BARRY: There was no controversy! I swear on a stack — I will lay on Bibles buck naked and swear before God that there was no controversy. But people expected there to be, so people just made it up. You want to know how little controversy there was? Naked Ladies got a positive review in Ms. and Screw. I thought there would be a controversy; I didn’t know who was going to get me, the real conservative people or the separatist lesbians. But nobody said a word. I was sort of sad, myself. In interviews they always say, “I’ve heard it was quite controversial.” The only people who gave me trouble was the artist-run bookstore — the hip, artist-run bookstore in Seattle refused to carry it because they said it was sexist.

POWERS: I think it was in a Boston Globe article that that was when you had your division with the fine arts community.

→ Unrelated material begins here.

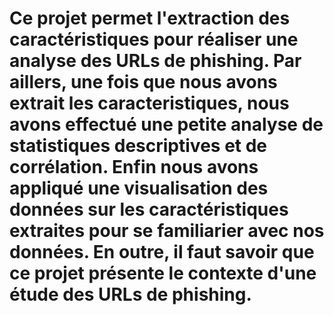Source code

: # Ce projet permet l'extraction des caractéristiques pour réaliser une analyse des URLs de phishing. Par aillers, une fois que nous avons extrait les caracteristiques, nous avons effectué une petite analyse de statistiques descriptives et de corrélation. Enfin nous avons appliqué une visualisation des données sur les caractéristiques extraites pour se familiarier avec nos données. En outre, il faut savoir que ce projet présente le contexte d'une étude des URLs de phishing.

BARRY: Yeah. One of the things I noticed whenever I went to a bookstore was I was looking more and more at graphics, photography, and comics, and less and less at the fine arts section. In fact, when I looked at any kind of books of new art, modern art, my contemporaries, I had no idea of what they were doing. It was like the emperor’s new clothes. It still is: I don’t know what they’re doing. I feel kind of bad about it. So I guess I just turned into a cartoonist by accident. I was furious at the fine arts community and at the artists who run that bookstore for saying that the work was sexist. I mean, Jesus God! Read it! They were the only people who gave me trouble — the hippest people in the town.

POWERS: How did that project come about?

BARRY: I bought this deck of those nudie playing cards for my little brother, and it said “52 different girls,” and my brother looked at it and said, “Is it 52 different girls, or is it five girls with 52 wigs?” There was something about that statement that let me know that it could be five girls with 52 wigs: the body types are always the same. I thought it would be fun to do a deck of cards — because I love naked women —  every type of body. It would be fun to just draw it; that’s what I thought. I have this buddy, Keister, one of the guys who got me printed; I thought it would be fun to do for him. It was originally a project to make one of my friends happy. It turned into this thing — it turned into a show; it turned into some paintings; it turned into this coloring book. And then I wrote this narrative that went with it.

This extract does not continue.